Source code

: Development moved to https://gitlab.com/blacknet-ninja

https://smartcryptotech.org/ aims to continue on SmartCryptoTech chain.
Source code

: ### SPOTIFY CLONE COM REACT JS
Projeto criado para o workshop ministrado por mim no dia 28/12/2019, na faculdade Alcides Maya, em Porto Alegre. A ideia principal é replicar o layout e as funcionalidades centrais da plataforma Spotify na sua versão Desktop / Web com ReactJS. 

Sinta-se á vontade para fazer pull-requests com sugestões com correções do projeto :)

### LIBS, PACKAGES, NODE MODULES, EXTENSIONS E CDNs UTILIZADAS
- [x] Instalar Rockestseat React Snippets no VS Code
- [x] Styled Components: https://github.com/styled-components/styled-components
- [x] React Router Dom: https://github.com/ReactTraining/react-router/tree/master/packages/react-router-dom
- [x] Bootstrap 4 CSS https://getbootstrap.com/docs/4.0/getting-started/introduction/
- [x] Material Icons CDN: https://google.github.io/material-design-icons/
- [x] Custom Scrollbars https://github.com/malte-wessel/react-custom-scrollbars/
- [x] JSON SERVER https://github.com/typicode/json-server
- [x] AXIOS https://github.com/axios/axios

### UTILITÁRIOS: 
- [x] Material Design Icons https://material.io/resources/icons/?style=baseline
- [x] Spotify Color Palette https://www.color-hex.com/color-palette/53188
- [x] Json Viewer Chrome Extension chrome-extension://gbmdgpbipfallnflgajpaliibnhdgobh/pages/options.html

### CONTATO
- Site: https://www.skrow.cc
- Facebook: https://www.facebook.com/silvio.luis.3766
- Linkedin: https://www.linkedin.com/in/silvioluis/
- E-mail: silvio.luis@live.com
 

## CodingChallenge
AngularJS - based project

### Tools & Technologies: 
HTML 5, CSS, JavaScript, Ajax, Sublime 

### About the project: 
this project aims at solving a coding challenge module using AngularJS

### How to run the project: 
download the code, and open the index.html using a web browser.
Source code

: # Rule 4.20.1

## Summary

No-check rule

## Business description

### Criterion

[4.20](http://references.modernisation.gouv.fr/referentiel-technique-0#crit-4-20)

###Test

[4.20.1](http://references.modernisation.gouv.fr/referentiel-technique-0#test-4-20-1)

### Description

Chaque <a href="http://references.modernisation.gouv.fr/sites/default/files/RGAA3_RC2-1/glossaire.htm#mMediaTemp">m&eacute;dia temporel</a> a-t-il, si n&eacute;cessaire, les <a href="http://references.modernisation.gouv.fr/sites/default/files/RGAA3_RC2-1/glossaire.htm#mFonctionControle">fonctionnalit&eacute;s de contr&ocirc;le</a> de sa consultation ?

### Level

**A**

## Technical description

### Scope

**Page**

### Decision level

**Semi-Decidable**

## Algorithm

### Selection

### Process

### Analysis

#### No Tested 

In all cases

#### [EXERCISE GOAL]
Please print exactly what appears from the first line of the data through the line with "Projeto criado para", including both of those lines and nothing past them.

#### [THE COMPLETED TASK]
Source code

: Development moved to https://gitlab.com/blacknet-ninja

https://smartcryptotech.org/ aims to continue on SmartCryptoTech chain.
Source code

: ### SPOTIFY CLONE COM REACT JS
Projeto criado para o workshop ministrado por mim no dia 28/12/2019, na faculdade Alcides Maya, em Porto Alegre. A ideia principal é replicar o layout e as funcionalidades centrais da plataforma Spotify na sua versão Desktop / Web com ReactJS. 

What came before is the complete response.